### EXERCISE INSTRUCTIONS:
Please repeat the lines below, exactly and only, from the one that holds "- 用户在没有退出网站 A 的情况下，访问了危险网站 B" through the one that holds "- CSRF 攻击的危害取决于网站 A 的业务逻辑，比如转账、发消息、购买商品等".

(Saved entries)
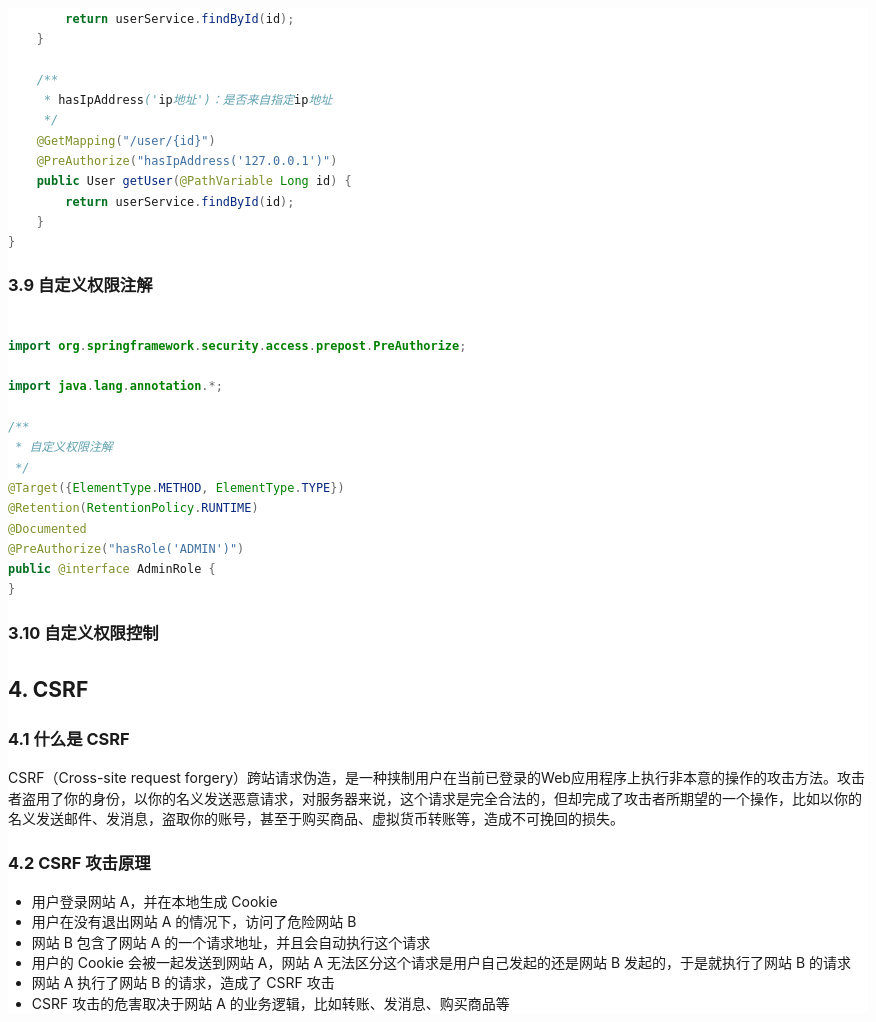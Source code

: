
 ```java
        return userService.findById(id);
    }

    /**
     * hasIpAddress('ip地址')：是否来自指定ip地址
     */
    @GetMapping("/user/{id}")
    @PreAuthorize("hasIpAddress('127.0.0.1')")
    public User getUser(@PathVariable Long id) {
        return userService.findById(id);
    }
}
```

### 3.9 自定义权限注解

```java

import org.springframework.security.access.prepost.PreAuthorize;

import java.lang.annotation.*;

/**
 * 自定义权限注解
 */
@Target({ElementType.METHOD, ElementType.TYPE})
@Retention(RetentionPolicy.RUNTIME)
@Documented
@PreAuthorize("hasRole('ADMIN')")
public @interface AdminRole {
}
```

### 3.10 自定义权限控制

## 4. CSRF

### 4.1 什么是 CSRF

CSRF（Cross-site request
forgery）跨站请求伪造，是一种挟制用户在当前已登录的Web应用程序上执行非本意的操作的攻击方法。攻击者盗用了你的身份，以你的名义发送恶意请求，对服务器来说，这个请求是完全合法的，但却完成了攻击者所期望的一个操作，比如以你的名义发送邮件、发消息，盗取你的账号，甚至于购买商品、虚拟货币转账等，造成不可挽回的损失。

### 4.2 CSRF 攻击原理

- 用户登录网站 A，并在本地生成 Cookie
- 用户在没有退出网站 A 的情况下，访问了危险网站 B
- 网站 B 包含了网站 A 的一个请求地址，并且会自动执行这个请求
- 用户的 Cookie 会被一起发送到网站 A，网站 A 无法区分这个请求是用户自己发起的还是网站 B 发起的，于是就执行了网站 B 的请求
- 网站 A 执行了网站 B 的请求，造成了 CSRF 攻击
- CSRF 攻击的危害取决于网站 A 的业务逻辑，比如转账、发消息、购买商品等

--

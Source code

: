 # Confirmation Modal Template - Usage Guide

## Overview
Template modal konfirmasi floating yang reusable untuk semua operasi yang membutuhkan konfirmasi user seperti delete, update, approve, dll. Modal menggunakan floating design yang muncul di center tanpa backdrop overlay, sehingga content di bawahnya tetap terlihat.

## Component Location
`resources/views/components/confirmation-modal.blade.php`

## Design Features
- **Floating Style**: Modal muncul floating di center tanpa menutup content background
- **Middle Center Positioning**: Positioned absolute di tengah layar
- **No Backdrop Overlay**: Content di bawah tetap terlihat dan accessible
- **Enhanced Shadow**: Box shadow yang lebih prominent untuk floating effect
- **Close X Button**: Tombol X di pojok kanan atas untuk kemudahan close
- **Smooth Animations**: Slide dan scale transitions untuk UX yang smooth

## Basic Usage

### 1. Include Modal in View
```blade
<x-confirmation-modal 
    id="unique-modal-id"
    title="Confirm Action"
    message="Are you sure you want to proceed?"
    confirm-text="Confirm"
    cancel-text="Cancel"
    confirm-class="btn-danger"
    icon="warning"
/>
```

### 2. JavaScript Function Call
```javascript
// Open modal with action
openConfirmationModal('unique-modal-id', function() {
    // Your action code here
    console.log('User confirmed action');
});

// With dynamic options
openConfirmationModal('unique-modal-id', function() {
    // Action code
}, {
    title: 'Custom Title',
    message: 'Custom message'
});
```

---

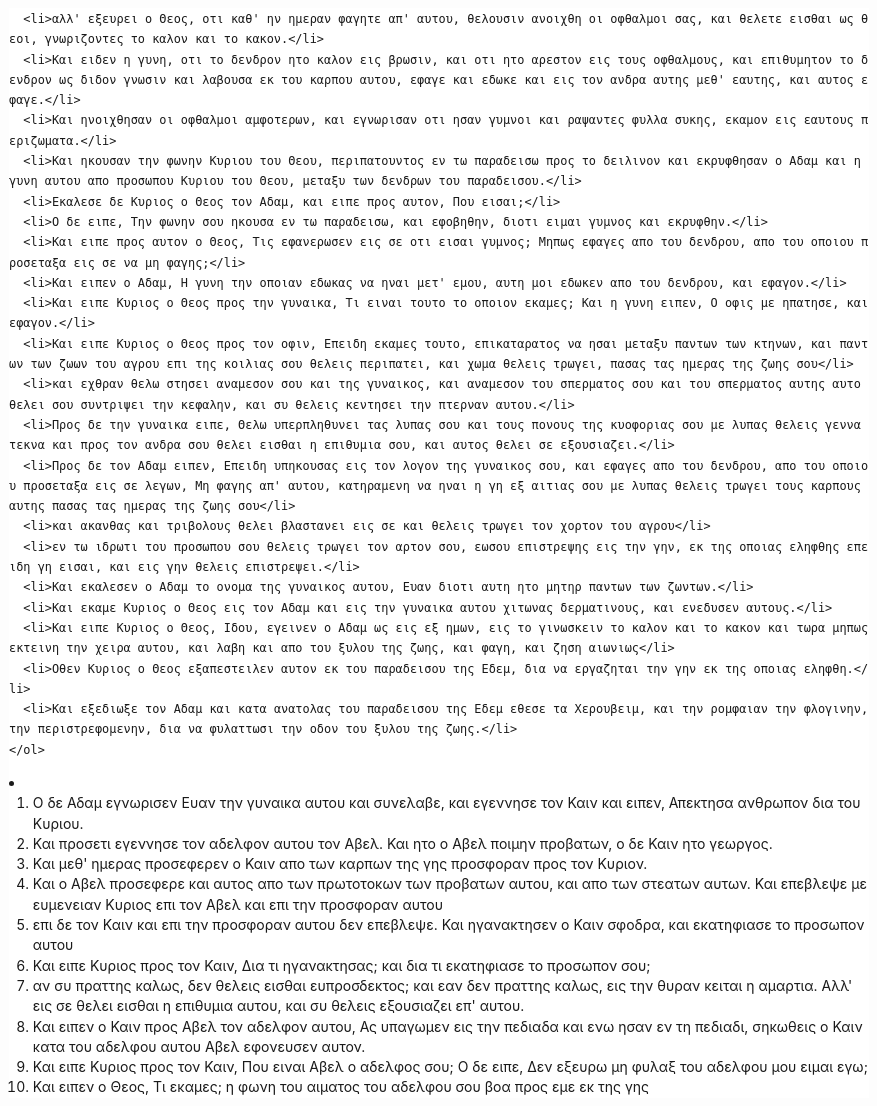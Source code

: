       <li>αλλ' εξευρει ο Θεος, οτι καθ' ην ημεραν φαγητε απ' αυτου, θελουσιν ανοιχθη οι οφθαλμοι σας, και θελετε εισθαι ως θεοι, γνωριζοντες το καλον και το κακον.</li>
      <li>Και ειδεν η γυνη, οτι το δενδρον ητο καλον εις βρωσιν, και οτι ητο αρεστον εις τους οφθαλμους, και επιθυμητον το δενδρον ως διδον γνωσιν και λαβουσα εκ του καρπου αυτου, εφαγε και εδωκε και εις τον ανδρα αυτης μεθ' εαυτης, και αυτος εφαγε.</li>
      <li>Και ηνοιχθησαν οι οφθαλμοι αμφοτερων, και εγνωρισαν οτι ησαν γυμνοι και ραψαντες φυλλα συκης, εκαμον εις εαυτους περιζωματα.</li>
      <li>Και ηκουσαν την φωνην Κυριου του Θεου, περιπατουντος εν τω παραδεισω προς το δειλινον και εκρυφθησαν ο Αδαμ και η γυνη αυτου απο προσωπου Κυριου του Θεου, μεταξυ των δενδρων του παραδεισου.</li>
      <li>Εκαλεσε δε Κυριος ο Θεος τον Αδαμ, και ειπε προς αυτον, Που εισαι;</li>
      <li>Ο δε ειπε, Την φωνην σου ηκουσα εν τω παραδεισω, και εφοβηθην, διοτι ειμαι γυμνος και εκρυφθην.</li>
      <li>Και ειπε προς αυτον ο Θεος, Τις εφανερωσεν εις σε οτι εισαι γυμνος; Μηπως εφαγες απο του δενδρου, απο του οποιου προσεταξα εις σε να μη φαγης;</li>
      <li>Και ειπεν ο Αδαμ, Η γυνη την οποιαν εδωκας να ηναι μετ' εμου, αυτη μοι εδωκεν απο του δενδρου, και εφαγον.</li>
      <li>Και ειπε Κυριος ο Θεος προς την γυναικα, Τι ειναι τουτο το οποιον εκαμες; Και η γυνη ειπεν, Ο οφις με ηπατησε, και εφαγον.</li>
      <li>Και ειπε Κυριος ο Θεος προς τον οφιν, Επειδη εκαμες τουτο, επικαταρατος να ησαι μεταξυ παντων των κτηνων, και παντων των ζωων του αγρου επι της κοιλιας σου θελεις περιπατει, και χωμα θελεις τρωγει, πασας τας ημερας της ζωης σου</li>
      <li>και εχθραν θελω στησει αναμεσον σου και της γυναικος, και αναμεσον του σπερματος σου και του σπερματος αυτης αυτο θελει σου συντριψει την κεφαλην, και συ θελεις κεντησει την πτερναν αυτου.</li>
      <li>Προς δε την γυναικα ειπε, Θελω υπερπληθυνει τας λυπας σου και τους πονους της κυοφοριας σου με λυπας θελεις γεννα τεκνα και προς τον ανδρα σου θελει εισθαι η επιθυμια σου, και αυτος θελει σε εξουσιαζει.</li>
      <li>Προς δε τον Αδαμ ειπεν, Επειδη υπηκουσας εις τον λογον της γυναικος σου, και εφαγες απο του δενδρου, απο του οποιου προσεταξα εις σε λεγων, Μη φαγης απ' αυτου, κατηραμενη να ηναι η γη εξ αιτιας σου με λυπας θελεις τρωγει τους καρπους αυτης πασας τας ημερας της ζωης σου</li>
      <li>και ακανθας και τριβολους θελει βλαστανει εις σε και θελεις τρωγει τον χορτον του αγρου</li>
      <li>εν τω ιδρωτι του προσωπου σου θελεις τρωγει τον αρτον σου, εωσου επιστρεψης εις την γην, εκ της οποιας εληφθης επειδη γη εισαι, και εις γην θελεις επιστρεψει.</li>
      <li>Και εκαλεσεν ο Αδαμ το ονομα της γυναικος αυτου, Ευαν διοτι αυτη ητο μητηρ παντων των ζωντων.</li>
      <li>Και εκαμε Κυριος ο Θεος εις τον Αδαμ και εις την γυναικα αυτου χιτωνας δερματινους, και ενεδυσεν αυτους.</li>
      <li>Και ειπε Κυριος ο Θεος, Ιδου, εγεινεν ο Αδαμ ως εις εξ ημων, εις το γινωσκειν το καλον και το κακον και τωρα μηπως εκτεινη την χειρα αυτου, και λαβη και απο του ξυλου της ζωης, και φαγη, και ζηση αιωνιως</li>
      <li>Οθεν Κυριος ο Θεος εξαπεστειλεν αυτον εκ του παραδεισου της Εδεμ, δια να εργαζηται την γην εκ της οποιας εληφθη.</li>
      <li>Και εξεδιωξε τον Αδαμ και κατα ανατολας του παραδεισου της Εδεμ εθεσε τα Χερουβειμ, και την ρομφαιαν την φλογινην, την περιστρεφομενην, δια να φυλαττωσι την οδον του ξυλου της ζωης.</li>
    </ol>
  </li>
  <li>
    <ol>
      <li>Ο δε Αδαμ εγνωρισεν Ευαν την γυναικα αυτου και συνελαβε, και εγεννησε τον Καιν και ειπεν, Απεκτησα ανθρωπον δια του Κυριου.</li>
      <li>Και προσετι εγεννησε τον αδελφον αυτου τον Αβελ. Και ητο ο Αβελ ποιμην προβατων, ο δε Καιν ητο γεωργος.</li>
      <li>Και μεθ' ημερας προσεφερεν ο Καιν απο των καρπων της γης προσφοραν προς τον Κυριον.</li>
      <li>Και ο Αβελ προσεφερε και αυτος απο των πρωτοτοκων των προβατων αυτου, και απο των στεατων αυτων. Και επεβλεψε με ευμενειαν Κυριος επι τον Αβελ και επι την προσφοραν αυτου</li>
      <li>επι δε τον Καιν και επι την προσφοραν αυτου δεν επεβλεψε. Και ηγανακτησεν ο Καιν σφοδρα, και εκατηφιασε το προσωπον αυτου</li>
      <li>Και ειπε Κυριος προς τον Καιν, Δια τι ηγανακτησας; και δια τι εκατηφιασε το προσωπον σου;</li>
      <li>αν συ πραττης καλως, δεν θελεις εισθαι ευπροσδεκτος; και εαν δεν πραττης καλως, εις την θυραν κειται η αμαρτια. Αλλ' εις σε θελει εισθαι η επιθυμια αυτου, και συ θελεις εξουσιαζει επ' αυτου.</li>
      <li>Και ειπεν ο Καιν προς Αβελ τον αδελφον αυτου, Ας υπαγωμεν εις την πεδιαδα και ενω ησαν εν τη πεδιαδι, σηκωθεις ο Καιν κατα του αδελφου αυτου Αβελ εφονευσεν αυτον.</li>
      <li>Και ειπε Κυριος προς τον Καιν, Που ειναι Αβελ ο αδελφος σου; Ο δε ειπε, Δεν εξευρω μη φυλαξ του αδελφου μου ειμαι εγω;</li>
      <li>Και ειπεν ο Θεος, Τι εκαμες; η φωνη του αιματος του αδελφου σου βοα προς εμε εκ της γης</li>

### YOUR SOLUTION:
- 用户在没有退出网站 A 的情况下，访问了危险网站 B
- 网站 B 包含了网站 A 的一个请求地址，并且会自动执行这个请求
- 用户的 Cookie 会被一起发送到网站 A，网站 A 无法区分这个请求是用户自己发起的还是网站 B 发起的，于是就执行了网站 B 的请求
- 网站 A 执行了网站 B 的请求，造成了 CSRF 攻击
- CSRF 攻击的危害取决于网站 A 的业务逻辑，比如转账、发消息、购买商品等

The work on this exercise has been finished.